Kiepski był także najnowszy film Andrew Niccola ("Gattaca - szok przyszłości") - pokazywany w konkursie "Good Kill" z Ethanem Hawkiem, January Jones i Pakistanem w rolach głównych.Film miał duży potencjał, ale po porannym pokazie prasowym został wygwizdany przez publiczność. Historia, która miała być krytycznym komentarzem na temat ingerencji amerykańskich wojsk w konflikt na Bliskim Wschodzie obróciła się w apoteozę dobrego Amerykanina wykorzystywanego przez bezwzględny system. "Good Kill" zaczyna się dobrze, bo Niccol w początkowych sekwencjach udowadnia że wie, o czym opowiada i dba o obiektywność przekazu, kiedy obserwuje grupę żołnierzy siedzących w przyczepach na obrzeżach Los Angeles i strzelających do podejrzanych o terroryzm Pakistańczyków. Na monitorach zainstalowanych w bazie widzi krajobraz po bitwie, który wypełniają sylwetki niewinnych, przypadkowych osób - kobiet i dzieci - wykorzystywanych i zabijanych przez swoich bliskich lub przez niefortunny zbieg okoliczności.

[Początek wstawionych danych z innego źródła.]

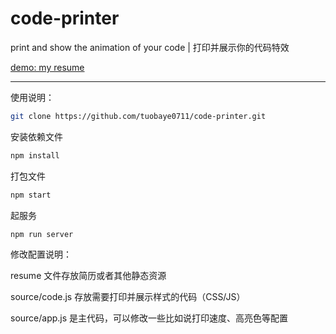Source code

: # code-printer
print and show the animation of your code | 打印并展示你的代码特效

[demo: my resume](http://tuobaye.com/resume)

***

使用说明：

``` bash
git clone https://github.com/tuobaye0711/code-printer.git
```

安装依赖文件
``` bash
npm install
```

打包文件
``` bash
npm start
```

起服务
``` bash
npm run server
```

修改配置说明：

resume 文件存放简历或者其他静态资源

source/code.js 存放需要打印并展示样式的代码（CSS/JS）

source/app.js 是主代码，可以修改一些比如说打印速度、高亮色等配置
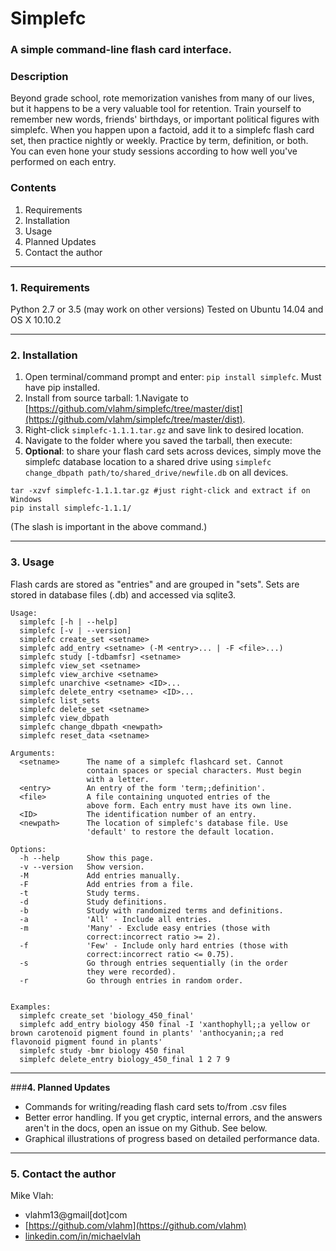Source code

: # **Simplefc**

### A simple command-line flash card interface.
### **Description**

Beyond grade school, rote memorization vanishes from many of our 
lives, but it happens to be a very valuable tool for retention. 
Train yourself to remember new words, friends' birthdays, or 
important political figures with simplefc. When you happen upon a 
factoid, add it to a simplefc flash card set, then practice nightly
or weekly. Practice by term, definition, or both. You can even hone
your study sessions according to how well you've performed on each 
entry.

### **Contents**
1. Requirements
2. Installation
3. Usage
4. Planned Updates
5. Contact the author

---
### **1. Requirements**
Python 2.7 or 3.5 (may work on other versions)
Tested on Ubuntu 14.04 and OS X 10.10.2

---
### **2. Installation**
1. Open terminal/command prompt and enter: `pip install simplefc`. Must have pip installed.
2. Install from source tarball:
  1.Navigate to [https://github.com/vlahm/simplefc/tree/master/dist](https://github.com/vlahm/simplefc/tree/master/dist).
  2. Right-click `simplefc-1.1.1.tar.gz` and save link to desired location.
  3. Navigate to the folder where you saved the tarball, then execute:
3. **Optional**: to share your flash card sets across devices, simply move the simplefc database location to a shared drive using `simplefc change_dbpath path/to/shared_drive/newfile.db` on all devices.

  ```
  tar -xzvf simplefc-1.1.1.tar.gz #just right-click and extract if on Windows
  pip install simplefc-1.1.1/  
  ```
  (The slash is important in the above command.)
  
---
### **3. Usage**
Flash cards are stored as "entries" and are grouped in "sets".
Sets are stored in database files (.db) and accessed via sqlite3.

```
Usage:
  simplefc [-h | --help]
  simplefc [-v | --version]
  simplefc create_set <setname>
  simplefc add_entry <setname> (-M <entry>... | -F <file>...)
  simplefc study [-tdbamfsr] <setname>
  simplefc view_set <setname>
  simplefc view_archive <setname>
  simplefc unarchive <setname> <ID>...
  simplefc delete_entry <setname> <ID>...
  simplefc list_sets
  simplefc delete_set <setname>
  simplefc view_dbpath
  simplefc change_dbpath <newpath>
  simplefc reset_data <setname>

Arguments:
  <setname>      The name of a simplefc flashcard set. Cannot 
                 contain spaces or special characters. Must begin 
                 with a letter.
  <entry>        An entry of the form 'term;;definition'.
  <file>         A file containing unquoted entries of the 
                 above form. Each entry must have its own line.
  <ID>           The identification number of an entry.
  <newpath>      The location of simplefc's database file. Use 
                 'default' to restore the default location.

Options:
  -h --help      Show this page.
  -v --version   Show version.
  -M             Add entries manually.
  -F             Add entries from a file.
  -t             Study terms.
  -d             Study definitions.
  -b             Study with randomized terms and definitions.
  -a             'All' - Include all entries.
  -m             'Many' - Exclude easy entries (those with 
                 correct:incorrect ratio >= 2). 
  -f             'Few' - Include only hard entries (those with 
                 correct:incorrect ratio <= 0.75).
  -s             Go through entries sequentially (in the order 
                 they were recorded).
  -r             Go through entries in random order.


Examples:
  simplefc create_set 'biology_450_final'
  simplefc add_entry biology 450 final -I 'xanthophyll;;a yellow or brown carotenoid pigment found in plants' 'anthocyanin;;a red flavonoid pigment found in plants'
  simplefc study -bmr biology 450 final
  simplefc delete_entry biology_450_final 1 2 7 9
```

---
###**4. Planned Updates**
+ Commands for writing/reading flash card sets to/from .csv files
+ Better error handling. If you get cryptic, internal errors, and the answers aren't in the docs, open an issue on my Github. See below.
+ Graphical illustrations of progress based on detailed performance data.

---
### **5. Contact the author**
Mike Vlah: 
+ vlahm13@gmail[dot]com
+ [https://github.com/vlahm](https://github.com/vlahm)
+ [linkedin.com/in/michaelvlah](linkedin.com/in/michaelvlah)

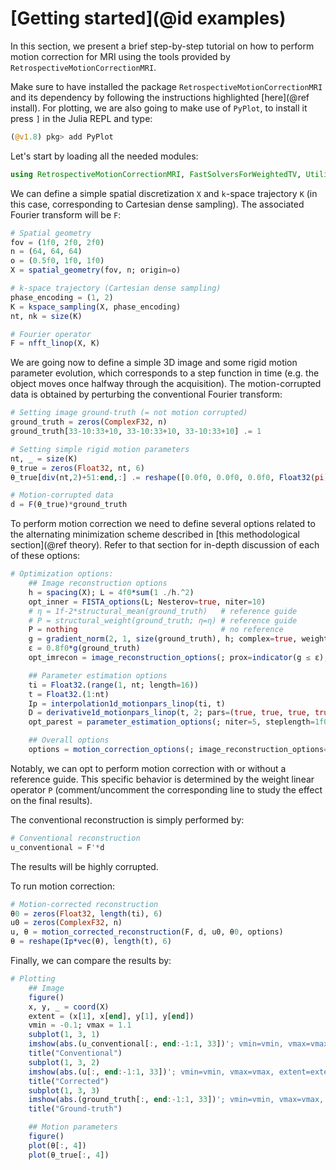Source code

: # [Getting started](@id examples)

In this section, we present a brief step-by-step tutorial on how to perform motion correction for MRI using the tools provided by `RetrospectiveMotionCorrectionMRI`.

Make sure to have installed the package `RetrospectiveMotionCorrectionMRI` and its dependency by following the instructions highlighted [here](@ref install). For plotting, we are also going to make use of `PyPlot`, to install it press `]` in the Julia REPL and type:
```julia
(@v1.8) pkg> add PyPlot
```

Let's start by loading all the needed modules:
```julia
using RetrospectiveMotionCorrectionMRI, FastSolversForWeightedTV, UtilitiesForMRI, AbstractProximableFunctions, LinearAlgebra, PyPlot
```

We can define a simple spatial discretization `X` and ``k``-space trajectory `K` (in this case, corresponding to Cartesian dense sampling). The associated Fourier transform will be `F`:
```julia
# Spatial geometry
fov = (1f0, 2f0, 2f0)
n = (64, 64, 64)
o = (0.5f0, 1f0, 1f0)
X = spatial_geometry(fov, n; origin=o)

# k-space trajectory (Cartesian dense sampling)
phase_encoding = (1, 2)
K = kspace_sampling(X, phase_encoding)
nt, nk = size(K)

# Fourier operator
F = nfft_linop(X, K)
```

We are going now to define a simple 3D image and some rigid motion parameter evolution, which corresponds to a step function in time (e.g. the object moves once halfway through the acquisition). The motion-corrupted data is obtained by perturbing the conventional Fourier transform:
```julia
# Setting image ground-truth (= not motion corrupted)
ground_truth = zeros(ComplexF32, n)
ground_truth[33-10:33+10, 33-10:33+10, 33-10:33+10] .= 1

# Setting simple rigid motion parameters
nt, _ = size(K)
θ_true = zeros(Float32, nt, 6)
θ_true[div(nt,2)+51:end,:] .= reshape([0.0f0, 0.0f0, 0.0f0, Float32(pi)/180*10, 0f0, 0f0], 1, 6)

# Motion-corrupted data
d = F(θ_true)*ground_truth
```

To perform motion correction we need to define several options related to the alternating minimization scheme described in [this methodological section](@ref theory). Refer to that section for in-depth discussion of each of these options:
```julia
# Optimization options:
    ## Image reconstruction options
    h = spacing(X); L = 4f0*sum(1 ./h.^2)
    opt_inner = FISTA_options(L; Nesterov=true, niter=10)
    # η = 1f-2*structural_mean(ground_truth)   # reference guide
    # P = structural_weight(ground_truth; η=η) # reference guide
    P = nothing                                # no reference
    g = gradient_norm(2, 1, size(ground_truth), h; complex=true, weight=P, options=opt_inner)
    ε = 0.8f0*g(ground_truth)
    opt_imrecon = image_reconstruction_options(; prox=indicator(g ≤ ε), Nesterov=true, niter=5, niter_estimate_Lipschitz=3, verbose=true, fun_history=true)

    ## Parameter estimation options
    ti = Float32.(range(1, nt; length=16))
    t = Float32.(1:nt)
    Ip = interpolation1d_motionpars_linop(ti, t)
    D = derivative1d_motionpars_linop(t, 2; pars=(true, true, true, true, true, true))/4f0
    opt_parest = parameter_estimation_options(; niter=5, steplength=1f0, λ=0f0, scaling_diagonal=1f-3, scaling_mean=1f-4, scaling_id=0f0, reg_matrix=D, interp_matrix=Ip, verbose=true, fun_history=true)

    ## Overall options
    options = motion_correction_options(; image_reconstruction_options=opt_imrecon, parameter_estimation_options=opt_parest, niter=40, verbose=true, fun_history=true)
```
Notably, we can opt to perform motion correction with or without a reference guide. This specific behavior is determined by the weight linear operator `P` (comment/uncomment the corresponding line to study the effect on the final results).

The conventional reconstruction is simply performed by:
```julia
# Conventional reconstruction
u_conventional = F'*d
```
The results will be highly corrupted.

To run motion correction:
```julia
# Motion-corrected reconstruction
θ0 = zeros(Float32, length(ti), 6)
u0 = zeros(ComplexF32, n)
u, θ = motion_corrected_reconstruction(F, d, u0, θ0, options)
θ = reshape(Ip*vec(θ), length(t), 6)
```

Finally, we can compare the results by:
```julia
# Plotting
    ## Image
    figure()
    x, y, _ = coord(X)
    extent = (x[1], x[end], y[1], y[end])
    vmin = -0.1; vmax = 1.1
    subplot(1, 3, 1)
    imshow(abs.(u_conventional[:, end:-1:1, 33])'; vmin=vmin, vmax=vmax, extent=extent)
    title("Conventional")
    subplot(1, 3, 2)
    imshow(abs.(u[:, end:-1:1, 33])'; vmin=vmin, vmax=vmax, extent=extent)
    title("Corrected")
    subplot(1, 3, 3)
    imshow(abs.(ground_truth[:, end:-1:1, 33])'; vmin=vmin, vmax=vmax, extent=extent)
    title("Ground-truth")

    ## Motion parameters
    figure()
    plot(θ[:, 4])
    plot(θ_true[:, 4])
```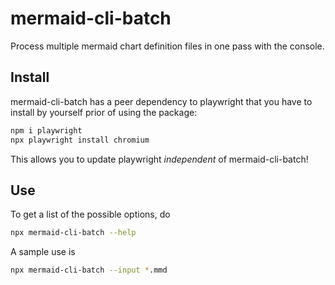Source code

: # mermaid-cli-batch

Process multiple mermaid chart definition files in one pass with the console.

## Install

mermaid-cli-batch has a peer dependency to playwright that you have to install by yourself prior of using the package:

```sh
npm i playwright
npx playwright install chromium
```

This allows you to update playwright *independent* of mermaid-cli-batch!

## Use

To get a list of the possible options, do

```sh
npx mermaid-cli-batch --help
```

A sample use is

```sh
npx mermaid-cli-batch --input *.mmd
```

Rozliczanie wojska z wykorzystywania dronów, bezzałogowych statków latających, jest stosunkowo świeże w amerykańskiej kinematografii, która jak zawsze stara się na bieżąco rozprawiać ze społeczno-politycznymi problemami.Spojrzeniu Niccola brakuje jednak dystansu do sprawy i to największy problem filmu. Mimo opowiadania o temacie stosunkowo nieogranym, Niccol popada w stereotypy. Fatalnie obsadza też dwie pierwszoplanowe role. Z January Jones (Betty z "Mad Menów") czyni dyżurną sfrustrowaną amerykańską kurę domową. Ethan Hawke jest nieautentyczny w roli majora Toma Egana odpowiedzialnego za pociąganie spustu; jego dramat jest wygrany w sposób drażniący i nieprawdziwy. Zaskakująco dobrze radzi sobie za to Zoe Kravitz jako porucznik Vera Suarez, choć jej postać jest wprowadzona do fabuły tylko po to, by Tom mógł udowodnić, że jest nie tylko uczciwym żołnierzem, ale i dobrym, kochającym mężem, którego nie skusi perspektywa gorącego romansu.Topornie wyreżyserowany "Good Kill" to film z nieprzemyślanym i pełnym klisz scenariuszem. Z listy pretendentów do Złotego Lwa można go skreślić w przedbiegach.